寺社仏閣には、歴史的に有名な人物が行きつまった時に、そこで修行して活路を見いだした話がのこされている。
昔のようにそのお寺に21日間こもって断食修行などは難しいかもしれないが、人生上の難問にぶち当たったときには、修行の時が来たと思い、悩みから一度はなれて徹底的に修行してみるべし。一点集中が困難を打ち破る。
あっちふらふら、こっちふらふらでは、困難を打ち破る力が得られない。
だいたい悩んでいるときは、そのことだけに気をとられて、視野が狭い状態にある。
そして、過剰に心身のエネルギーを消耗している。
起死回生には日頃信仰している神仏に向かいあい、腹をすえて思い切った修行をするがよい。
必ずなにがしかの気づきや御徳を授かるものである。
私自身も何度も経験がある。
しかし、これは普段から手を合わせていないといざという時にはできない。
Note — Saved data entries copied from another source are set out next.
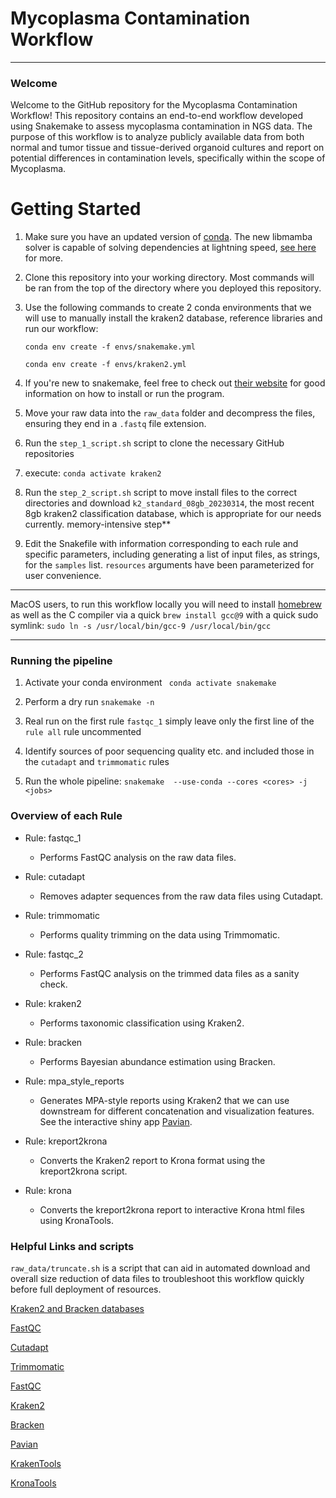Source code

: 
# Mycoplasma Contamination Workflow

***

### Welcome


Welcome to the GitHub repository for the Mycoplasma Contamination Workflow! This repository contains an end-to-end workflow developed using Snakemake to assess mycoplasma contamination in NGS data. The purpose of this workflow is to analyze publicly available data from both normal and tumor tissue and tissue-derived organoid cultures and report on potential differences in contamination levels, specifically within the scope of Mycoplasma.



# Getting Started 

1. Make sure you have an updated version of [conda](https://docs.conda.io/en/latest/). The new libmamba solver is capable of solving dependencies at lightning speed, [see here](https://www.anaconda.com/blog/a-faster-conda-for-a-growing-community) for more.
2. Clone this repository into your working directory. Most commands will be ran from the top of the directory where you deployed this repository. 
3. Use the following commands to create 2 conda environments that we will use to manually install the kraken2 database, reference libraries and run our workflow: 

    ``` conda env create -f envs/snakemake.yml ```

    ```conda env create -f envs/kraken2.yml```

4. If you're new to snakemake, feel free to check out [their website](https://snakemake.readthedocs.io/en/stable/) for good information on how to install or run the program. 
6. Move your raw data into the `raw_data` folder and decompress the files, ensuring they end in a ```.fastq``` file extension. 
7. Run the `step_1_script.sh` script to clone the necessary GitHub repositories  
8. execute: ```conda activate kraken2```
9. Run the `step_2_script.sh` script to move install files to the correct directories and download ```k2_standard_08gb_20230314```, the most recent 8gb kraken2 classification database, which is appropriate for our needs currently. memory-intensive step** 
10. Edit the Snakefile with information corresponding to each rule and specific parameters, including generating a list of input files, as strings, for the ```samples``` list. ```resources``` arguments have been parameterized for user convenience.

***

MacOS users, to run this workflow locally you will need to install [homebrew](https://brew.sh) as well as the C compiler via a quick ```brew install gcc@9``` with a quick sudo symlink:
```sudo ln -s /usr/local/bin/gcc-9 /usr/local/bin/gcc```

***

### Running the pipeline

1. Activate your conda environment
``` conda activate snakemake```

2. Perform a dry run 
```snakemake -n``` 

3. Real run on the first rule ```fastqc_1```
simply leave only the first line of the ```rule all``` rule uncommented

4. Identify sources of poor sequencing quality etc. and included those in the ```cutadapt``` and ```trimmomatic``` rules 

5. Run the whole pipeline:
```snakemake  --use-conda --cores <cores> -j <jobs> ```

### Overview of each Rule 

- Rule: fastqc_1
  - Performs FastQC analysis on the raw data files.

- Rule: cutadapt
  - Removes adapter sequences from the raw data files using Cutadapt.

- Rule: trimmomatic
  - Performs quality trimming on the data using Trimmomatic.

- Rule: fastqc_2
  - Performs FastQC analysis on the trimmed data files as a sanity check.

- Rule: kraken2
  - Performs taxonomic classification using Kraken2.

- Rule: bracken
  - Performs Bayesian abundance estimation using Bracken.

- Rule: mpa_style_reports
  - Generates MPA-style reports using Kraken2 that we can use downstream for different concatenation and visualization features. See the interactive shiny app [Pavian](https://github.com/fbreitwieser/pavian).

- Rule: kreport2krona
  - Converts the Kraken2 report to Krona format using the kreport2krona script.
  
- Rule: krona
  - Converts the kreport2krona report to interactive Krona html files using KronaTools.


### Helpful Links and scripts 

```raw_data/truncate.sh``` is a script that can aid in automated download and overall size reduction of data files to troubleshoot this workflow quickly before full deployment of resources.

[Kraken2 and Bracken databases](https://benlangmead.github.io/aws-indexes/k2)

[FastQC](https://github.com/s-andrews/FastQC)

[Cutadapt](https://github.com/marcelm/cutadapt)

[Trimmomatic](https://github.com/usadellab/Trimmomatic)

[FastQC](https://github.com/s-andrews/FastQC)

[Kraken2](https://github.com/DerrickWood/kraken2)

[Bracken](https://github.com/jenniferlu717/Bracken)

[Pavian](https://github.com/fbreitwieser/pavian)

[KrakenTools](https://github.com/jenniferlu717/KrakenTools)

[KronaTools](https://github.com/marbl/Krona)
普段の信仰の積み重ねがものを言うのだ。
不器用で鍼灸の師匠から破門になった杉山和一は、江ノ島に籠り、修行して神徳をさずかり、ついに総検校という最高位についた。まさに起死回生。
二宮尊徳は進退窮まったとき、一度現場をはなれて成田山で断食水行、ついに不動心を得て、困難な事業をなしとげた。